Homo sapiens has an outsized influence on the behavior of other animals. We have long hunted them. More recently, we destroy habitats to build housing and coffee shops, and we build roads to drive from our houses to those coffee shops. But some of our influences are far more subtle.
"My collaborators and I had noticed a striking pattern in some of our own data from far-flung places like Tanzania, Canada, Nepal…where animals we were studying seemed to be more active at night when they were around people.
University of California, Berkeley, wildlife ecologist Kaitlyn Gaynor.
To see if animals really were changing their activity schedules, Gaynor and her team rounded up 141 studies of 62 kinds of mammals from across six continents. And they found that mammals near people across the globe have settled on a new strategy for survival: they take to the night, when most of us are comfortably tucked into our beds counting sheep. The finding is in the journal Science. [Kaitlyn M. Gaynor, et al., The influence of human disturbance on wildlife nocturnality.]
For example, an animal that would ordinarily prefer to spend half of its active time during the daytime and half at night shifts to two thirds of its active time under darkness.

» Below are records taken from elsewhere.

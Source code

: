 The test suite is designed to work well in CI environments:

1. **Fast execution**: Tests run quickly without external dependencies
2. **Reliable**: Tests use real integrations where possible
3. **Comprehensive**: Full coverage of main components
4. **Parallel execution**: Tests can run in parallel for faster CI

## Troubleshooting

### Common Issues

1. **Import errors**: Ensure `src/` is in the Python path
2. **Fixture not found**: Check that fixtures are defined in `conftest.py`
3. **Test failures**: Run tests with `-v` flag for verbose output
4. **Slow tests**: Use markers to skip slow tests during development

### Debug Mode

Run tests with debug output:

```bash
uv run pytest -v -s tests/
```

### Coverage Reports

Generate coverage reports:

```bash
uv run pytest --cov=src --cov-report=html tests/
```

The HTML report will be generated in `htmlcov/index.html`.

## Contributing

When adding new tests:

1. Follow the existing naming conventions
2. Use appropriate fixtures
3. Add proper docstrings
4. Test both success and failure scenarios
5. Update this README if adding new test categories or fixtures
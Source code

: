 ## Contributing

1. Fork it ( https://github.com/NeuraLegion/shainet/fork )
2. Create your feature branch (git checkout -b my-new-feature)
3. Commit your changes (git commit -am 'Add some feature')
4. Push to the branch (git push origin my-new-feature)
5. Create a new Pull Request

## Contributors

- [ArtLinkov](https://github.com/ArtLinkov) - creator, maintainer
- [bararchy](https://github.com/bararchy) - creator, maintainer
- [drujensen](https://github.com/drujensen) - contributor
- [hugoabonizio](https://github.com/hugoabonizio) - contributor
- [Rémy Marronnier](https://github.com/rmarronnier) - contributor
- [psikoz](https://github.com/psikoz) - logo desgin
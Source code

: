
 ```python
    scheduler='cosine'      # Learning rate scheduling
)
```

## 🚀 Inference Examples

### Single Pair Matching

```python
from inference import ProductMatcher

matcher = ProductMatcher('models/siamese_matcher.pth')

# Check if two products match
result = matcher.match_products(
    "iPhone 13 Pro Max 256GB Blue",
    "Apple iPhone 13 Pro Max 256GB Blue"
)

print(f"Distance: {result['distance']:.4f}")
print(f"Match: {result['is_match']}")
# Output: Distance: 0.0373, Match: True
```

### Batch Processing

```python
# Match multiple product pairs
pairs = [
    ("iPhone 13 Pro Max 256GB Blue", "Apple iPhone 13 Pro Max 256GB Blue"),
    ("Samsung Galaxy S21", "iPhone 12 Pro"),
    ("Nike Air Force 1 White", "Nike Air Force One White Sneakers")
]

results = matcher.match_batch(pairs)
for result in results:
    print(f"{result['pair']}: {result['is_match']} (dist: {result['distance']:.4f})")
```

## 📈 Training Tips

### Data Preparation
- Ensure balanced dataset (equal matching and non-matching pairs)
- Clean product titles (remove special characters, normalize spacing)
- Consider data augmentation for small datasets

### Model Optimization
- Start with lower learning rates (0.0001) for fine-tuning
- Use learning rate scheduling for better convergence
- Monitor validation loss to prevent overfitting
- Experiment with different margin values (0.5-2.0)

And our particular human behaviors do not seem to matter:
"Something that surprised me in the study was just how consistent the shift towards nocturnality was across types of human disturbance. We expected to see animals being a little bit more discerning, and perhaps responding more strongly to activities like hunting, that actually do a pose a risk to the animal. But what we found is whether it is infrastructure development, or hunting, or just hiking through wilderness areas, all of these human activities elicit a response in wildlife, suggesting that they're playing it safe around us."
In a way, this reaction is a good thing. The night shift allows animals to more safely coexist with us in shared spaces. But what’s not yet clear is any long-term physiological changes animals may go through from adjusting their daily schedules because many can't simply run away from us. Nor is it obvious what impacts these changes might have on broader ecological communities, and on the food web.
"Even if we think we're leaving no trace in the outdoors, our presence can have pretty lasting consequences."